“Always assume that comments from others are given with the best intentions. Respond to sarcasm with sincerity. It’s terribly hard to argue when the other party continues to offer to help fix any problems.”
It’s hard to understand why some people seem to enjoy creating arguments and sowing general discord. While you cannot control what other people say or do, you do have the choice to choose how you respond to their aggression.
I’ve noticed that every discourteous, spiteful or hateful exchange I’ve witnessed was controlled by the actions of the receiving party. The recipient of the message determined whether that exchange resulted in conflict.
- The receiver of any message is more powerful in an exchange than the sender of the original message.

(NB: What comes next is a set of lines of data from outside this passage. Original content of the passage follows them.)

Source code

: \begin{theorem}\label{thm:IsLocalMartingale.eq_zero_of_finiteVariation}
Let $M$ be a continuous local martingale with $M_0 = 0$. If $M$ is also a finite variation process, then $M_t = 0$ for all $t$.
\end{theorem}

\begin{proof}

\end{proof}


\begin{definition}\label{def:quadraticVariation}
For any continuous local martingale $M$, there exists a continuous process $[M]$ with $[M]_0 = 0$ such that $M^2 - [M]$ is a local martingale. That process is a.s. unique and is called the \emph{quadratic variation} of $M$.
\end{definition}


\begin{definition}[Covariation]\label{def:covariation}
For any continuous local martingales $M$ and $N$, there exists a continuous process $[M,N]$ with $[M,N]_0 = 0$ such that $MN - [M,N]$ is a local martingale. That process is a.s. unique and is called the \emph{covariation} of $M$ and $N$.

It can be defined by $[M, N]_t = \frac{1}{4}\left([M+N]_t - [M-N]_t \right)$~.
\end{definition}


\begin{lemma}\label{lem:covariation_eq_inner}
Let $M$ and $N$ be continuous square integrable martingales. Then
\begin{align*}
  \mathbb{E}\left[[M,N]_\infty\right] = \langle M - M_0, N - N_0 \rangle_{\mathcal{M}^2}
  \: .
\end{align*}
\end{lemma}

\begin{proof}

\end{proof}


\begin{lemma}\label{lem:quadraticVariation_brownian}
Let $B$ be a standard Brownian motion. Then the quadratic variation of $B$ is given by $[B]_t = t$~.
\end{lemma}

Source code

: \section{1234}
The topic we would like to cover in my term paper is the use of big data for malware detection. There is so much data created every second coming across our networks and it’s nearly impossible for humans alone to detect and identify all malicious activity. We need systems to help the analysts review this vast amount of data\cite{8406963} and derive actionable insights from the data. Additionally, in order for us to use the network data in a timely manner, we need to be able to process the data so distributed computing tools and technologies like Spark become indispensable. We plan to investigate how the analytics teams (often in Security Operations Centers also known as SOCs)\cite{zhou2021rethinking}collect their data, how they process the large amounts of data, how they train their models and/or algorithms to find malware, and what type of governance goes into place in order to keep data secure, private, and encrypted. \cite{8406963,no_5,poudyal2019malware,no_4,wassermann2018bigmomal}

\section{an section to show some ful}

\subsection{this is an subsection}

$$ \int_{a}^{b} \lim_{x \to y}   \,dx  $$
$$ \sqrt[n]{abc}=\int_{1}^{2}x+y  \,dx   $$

If the recipient of the caustic remarks refuses to acknowledge the exchange as anything less than a standard communication, the exchange will result in no conflict.
- Conflict can only occur if the receiving party acknowledges and responds with aggression.
Sadly, avoiding conflict is not the same as avoiding aggression. You have no power over how others treat you. You have complete power, however, over the decision to not to return their actions with further hate and aggression of your own.
It’s okay to be upset with another person’s actions or about a situation, but it’s never okay to express that opinion in unkind words or actions toward others.
Keep your anger directed towards ideas like inequality or injustice and away from people. This will ensure that your energy is used productively to create solutions that will work with all people toward creating a stronger future together which corrects these greater social issues.